Hawks raconte qu’à partir de Scarface, il veut créer de nouvelles stars, mais il omet d’évoquer le refus des studios de prêter leurs vedettes au producteur Howard Hughes. Dvorak est une ex-chorus girl de la MGM, prise sous contrat par Hawks qui l’utilise encore dans The Crowd Roars avant de l’abandonner à la Warner où elle tournera sous la direction, entre autres, de William Wellman, Mervyn LeRoy et George Cukor, sans néanmoins atteindre le statut de vedette. Muni, de son côté, avait été remarqué sur la scène d’un théâtre juif de New York et ne se serait pas facilement laissé convaincre de jouer le personnage qui lui vaudra sa gloire. Enfin, selon Hawks, il aurait repéré Gorge Raft dans la foule massée autour d’un ring de boxe et l’aurait fait débuter au cinéma, ce qui est faux puisqu’il était déjà apparu dans quatre films avant d’incarner Rinaldo qui fait de lui une star. Scarface achevé, la censure ne lui donne pas son visa d’exploitation et exige d’y adjoindre un prologue moralisateur, une séquence sociale chez le maire de la ville et une autre fin où Camone est pendu. Ces deux scènes, très didactiques présentent peu d’intérêt et il est nécessaire de visionner le film dans sa version originale pour l’apprécier comme il se doit. D’ailleurs, Hughes fit remonter sa production quelques mois après sa sortie, diffusant la version « Director’s Cut » à la presse et dans certains États.
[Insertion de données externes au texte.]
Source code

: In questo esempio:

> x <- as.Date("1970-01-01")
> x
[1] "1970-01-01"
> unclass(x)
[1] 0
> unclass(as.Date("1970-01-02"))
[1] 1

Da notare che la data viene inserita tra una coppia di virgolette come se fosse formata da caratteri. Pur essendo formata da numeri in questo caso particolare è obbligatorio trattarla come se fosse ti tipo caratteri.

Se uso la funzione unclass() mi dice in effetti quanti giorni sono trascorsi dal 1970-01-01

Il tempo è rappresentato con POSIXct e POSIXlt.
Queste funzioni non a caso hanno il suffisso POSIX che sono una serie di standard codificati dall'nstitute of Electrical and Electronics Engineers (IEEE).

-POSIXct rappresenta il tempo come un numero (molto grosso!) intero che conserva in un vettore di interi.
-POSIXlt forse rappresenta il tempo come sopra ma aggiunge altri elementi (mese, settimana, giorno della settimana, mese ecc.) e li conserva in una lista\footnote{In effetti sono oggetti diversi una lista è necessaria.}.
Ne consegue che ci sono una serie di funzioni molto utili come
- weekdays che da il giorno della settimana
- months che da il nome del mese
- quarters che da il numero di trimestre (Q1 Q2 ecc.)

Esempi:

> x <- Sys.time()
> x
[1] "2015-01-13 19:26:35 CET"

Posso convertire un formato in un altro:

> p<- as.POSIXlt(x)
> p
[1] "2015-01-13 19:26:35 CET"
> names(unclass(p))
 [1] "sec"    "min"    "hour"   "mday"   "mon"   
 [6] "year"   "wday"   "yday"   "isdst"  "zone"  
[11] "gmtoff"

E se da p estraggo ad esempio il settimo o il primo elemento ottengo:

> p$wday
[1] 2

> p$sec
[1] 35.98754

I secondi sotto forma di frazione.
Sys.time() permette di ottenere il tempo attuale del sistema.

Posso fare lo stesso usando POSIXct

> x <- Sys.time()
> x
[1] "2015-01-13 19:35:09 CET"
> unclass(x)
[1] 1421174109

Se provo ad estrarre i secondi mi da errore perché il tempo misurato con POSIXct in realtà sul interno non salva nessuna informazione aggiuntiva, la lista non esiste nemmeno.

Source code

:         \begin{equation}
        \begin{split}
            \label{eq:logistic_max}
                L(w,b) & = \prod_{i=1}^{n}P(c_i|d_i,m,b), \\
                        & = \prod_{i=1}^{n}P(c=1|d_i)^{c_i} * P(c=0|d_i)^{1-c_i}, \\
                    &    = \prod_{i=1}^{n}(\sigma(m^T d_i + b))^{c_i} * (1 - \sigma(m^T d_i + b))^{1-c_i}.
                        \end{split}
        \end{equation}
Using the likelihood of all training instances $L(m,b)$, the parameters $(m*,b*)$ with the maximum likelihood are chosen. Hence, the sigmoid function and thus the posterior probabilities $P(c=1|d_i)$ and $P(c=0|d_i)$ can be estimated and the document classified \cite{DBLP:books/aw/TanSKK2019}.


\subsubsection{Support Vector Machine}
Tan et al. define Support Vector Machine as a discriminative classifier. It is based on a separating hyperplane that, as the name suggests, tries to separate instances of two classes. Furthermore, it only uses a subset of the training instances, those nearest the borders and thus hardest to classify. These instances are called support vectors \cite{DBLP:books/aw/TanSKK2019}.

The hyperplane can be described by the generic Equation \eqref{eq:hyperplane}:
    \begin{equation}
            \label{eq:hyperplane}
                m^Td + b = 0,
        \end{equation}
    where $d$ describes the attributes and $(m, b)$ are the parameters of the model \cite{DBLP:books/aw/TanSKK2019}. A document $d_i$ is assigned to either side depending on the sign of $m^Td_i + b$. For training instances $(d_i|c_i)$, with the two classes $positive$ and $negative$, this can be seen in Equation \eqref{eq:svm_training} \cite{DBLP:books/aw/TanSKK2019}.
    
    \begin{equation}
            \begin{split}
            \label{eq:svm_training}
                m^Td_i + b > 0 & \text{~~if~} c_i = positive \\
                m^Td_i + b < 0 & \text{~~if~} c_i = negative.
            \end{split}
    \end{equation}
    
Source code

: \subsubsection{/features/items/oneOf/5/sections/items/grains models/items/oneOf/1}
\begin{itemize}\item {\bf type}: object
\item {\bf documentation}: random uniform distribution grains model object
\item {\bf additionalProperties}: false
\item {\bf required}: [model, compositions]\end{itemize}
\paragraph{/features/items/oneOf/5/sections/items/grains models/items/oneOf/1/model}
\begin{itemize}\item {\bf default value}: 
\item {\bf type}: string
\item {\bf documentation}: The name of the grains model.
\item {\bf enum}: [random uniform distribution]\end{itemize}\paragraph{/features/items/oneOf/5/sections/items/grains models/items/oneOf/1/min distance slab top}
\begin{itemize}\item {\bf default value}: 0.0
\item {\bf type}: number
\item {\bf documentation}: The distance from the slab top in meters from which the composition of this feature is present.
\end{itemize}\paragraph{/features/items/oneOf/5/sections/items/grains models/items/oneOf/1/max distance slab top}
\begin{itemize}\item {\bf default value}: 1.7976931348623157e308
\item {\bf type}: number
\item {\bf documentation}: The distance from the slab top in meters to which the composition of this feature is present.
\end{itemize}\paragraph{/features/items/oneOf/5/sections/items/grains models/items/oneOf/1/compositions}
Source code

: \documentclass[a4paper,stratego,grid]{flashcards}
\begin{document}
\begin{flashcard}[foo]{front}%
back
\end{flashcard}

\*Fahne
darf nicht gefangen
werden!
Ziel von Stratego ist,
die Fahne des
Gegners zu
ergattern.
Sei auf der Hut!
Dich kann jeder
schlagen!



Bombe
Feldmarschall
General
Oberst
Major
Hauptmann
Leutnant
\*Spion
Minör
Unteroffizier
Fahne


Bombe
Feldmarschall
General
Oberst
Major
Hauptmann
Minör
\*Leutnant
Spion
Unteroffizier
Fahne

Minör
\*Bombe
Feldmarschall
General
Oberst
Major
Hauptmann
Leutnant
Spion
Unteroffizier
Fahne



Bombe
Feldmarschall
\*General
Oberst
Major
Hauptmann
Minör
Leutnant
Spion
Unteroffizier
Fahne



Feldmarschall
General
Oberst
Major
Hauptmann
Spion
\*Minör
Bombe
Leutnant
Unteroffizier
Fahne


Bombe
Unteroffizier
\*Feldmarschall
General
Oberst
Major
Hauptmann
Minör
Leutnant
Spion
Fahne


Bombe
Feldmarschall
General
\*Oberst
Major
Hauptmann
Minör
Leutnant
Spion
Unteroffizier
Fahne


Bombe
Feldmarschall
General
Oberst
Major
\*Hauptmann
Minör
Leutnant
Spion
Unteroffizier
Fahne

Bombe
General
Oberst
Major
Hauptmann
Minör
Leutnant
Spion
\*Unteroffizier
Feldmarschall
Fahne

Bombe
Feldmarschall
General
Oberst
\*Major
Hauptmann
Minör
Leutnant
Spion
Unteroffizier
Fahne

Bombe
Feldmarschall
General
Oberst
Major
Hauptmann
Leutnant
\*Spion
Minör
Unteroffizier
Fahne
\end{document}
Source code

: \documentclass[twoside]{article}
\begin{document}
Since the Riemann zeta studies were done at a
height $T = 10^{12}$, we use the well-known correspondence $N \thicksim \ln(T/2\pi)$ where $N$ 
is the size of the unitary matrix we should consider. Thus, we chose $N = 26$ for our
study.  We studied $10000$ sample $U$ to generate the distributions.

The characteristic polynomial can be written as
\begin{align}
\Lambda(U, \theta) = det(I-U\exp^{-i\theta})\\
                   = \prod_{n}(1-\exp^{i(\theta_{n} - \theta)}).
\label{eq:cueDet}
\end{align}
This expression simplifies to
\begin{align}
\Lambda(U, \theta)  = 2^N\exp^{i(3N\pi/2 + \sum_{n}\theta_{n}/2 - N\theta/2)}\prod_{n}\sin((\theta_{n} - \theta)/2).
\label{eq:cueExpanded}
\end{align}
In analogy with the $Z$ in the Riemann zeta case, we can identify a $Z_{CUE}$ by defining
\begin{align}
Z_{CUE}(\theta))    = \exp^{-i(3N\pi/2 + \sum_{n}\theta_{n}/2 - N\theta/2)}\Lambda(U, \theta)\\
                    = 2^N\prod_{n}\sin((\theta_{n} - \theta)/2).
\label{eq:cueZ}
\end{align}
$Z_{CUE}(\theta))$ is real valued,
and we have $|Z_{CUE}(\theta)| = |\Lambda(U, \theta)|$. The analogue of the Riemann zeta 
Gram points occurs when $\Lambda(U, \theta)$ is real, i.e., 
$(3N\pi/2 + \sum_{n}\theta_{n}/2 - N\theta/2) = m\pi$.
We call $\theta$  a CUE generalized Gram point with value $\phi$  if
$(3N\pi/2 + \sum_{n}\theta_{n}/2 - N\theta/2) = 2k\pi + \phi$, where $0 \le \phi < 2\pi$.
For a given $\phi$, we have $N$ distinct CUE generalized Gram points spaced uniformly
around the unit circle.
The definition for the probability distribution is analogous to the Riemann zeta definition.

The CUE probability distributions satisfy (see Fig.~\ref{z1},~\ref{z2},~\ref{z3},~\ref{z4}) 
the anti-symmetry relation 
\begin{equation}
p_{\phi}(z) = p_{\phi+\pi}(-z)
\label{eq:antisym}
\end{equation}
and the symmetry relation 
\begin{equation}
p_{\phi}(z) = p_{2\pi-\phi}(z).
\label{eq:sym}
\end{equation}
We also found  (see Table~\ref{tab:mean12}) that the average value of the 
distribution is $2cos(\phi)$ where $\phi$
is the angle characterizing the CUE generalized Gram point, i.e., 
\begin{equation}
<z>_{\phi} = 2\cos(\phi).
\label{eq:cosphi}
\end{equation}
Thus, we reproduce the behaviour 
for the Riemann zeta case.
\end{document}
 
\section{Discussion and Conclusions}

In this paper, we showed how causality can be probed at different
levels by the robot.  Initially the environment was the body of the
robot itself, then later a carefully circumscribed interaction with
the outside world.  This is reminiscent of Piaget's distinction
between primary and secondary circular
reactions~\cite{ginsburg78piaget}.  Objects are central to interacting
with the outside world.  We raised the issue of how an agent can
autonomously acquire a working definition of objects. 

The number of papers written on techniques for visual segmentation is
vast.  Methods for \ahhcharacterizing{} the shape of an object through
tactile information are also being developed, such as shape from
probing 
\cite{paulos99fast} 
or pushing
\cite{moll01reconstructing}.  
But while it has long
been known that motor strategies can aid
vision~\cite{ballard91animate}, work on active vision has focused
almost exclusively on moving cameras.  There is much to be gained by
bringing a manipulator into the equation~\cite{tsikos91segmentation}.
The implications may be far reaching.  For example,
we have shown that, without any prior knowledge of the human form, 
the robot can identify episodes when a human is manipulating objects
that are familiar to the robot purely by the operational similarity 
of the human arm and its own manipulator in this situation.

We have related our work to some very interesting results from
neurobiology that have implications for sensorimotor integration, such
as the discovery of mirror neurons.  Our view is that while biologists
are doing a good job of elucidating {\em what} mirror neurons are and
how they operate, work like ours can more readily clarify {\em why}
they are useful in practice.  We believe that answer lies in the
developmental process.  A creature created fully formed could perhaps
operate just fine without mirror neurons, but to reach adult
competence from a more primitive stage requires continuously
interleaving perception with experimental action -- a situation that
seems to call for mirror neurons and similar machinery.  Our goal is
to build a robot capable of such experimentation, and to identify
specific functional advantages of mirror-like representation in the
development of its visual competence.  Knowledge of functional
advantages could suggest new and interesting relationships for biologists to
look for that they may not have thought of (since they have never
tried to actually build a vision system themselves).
Scarface n’est pas seulement la description d’une carrière criminelle, mais la mise en relief de la nostalgie du ludique de l’enfance. Et cela rejoindrait pertinemment la radioscopie d’une période trouble de l’Amérique moderne, écartelée, bousculée par sa violence intime, sa naïveté têtue et ses crises hystériques d’immaturité. Film qui peut se révéler bien plus riche qu’en apparence (on a parfois l'erreur de le centrer totalement autour de son personnage principal) Scarface demeure, aux côtés de L’Ennemi Public, Le Petit César et autres fleurons du film de gangster, une des plus belles réussites du genre, par la richesse de ses thématiques, la force de ses personnages magistralement interprétés et surtout une puissance et une énergie destructrices qui laissent le spectateur pétrifié et confus. Un chef d’œuvre essentiel autant à la carrière de son réalisateur qu’au cinéma dans son ensemble, qu’on ne doit manquer sous aucun prétexte.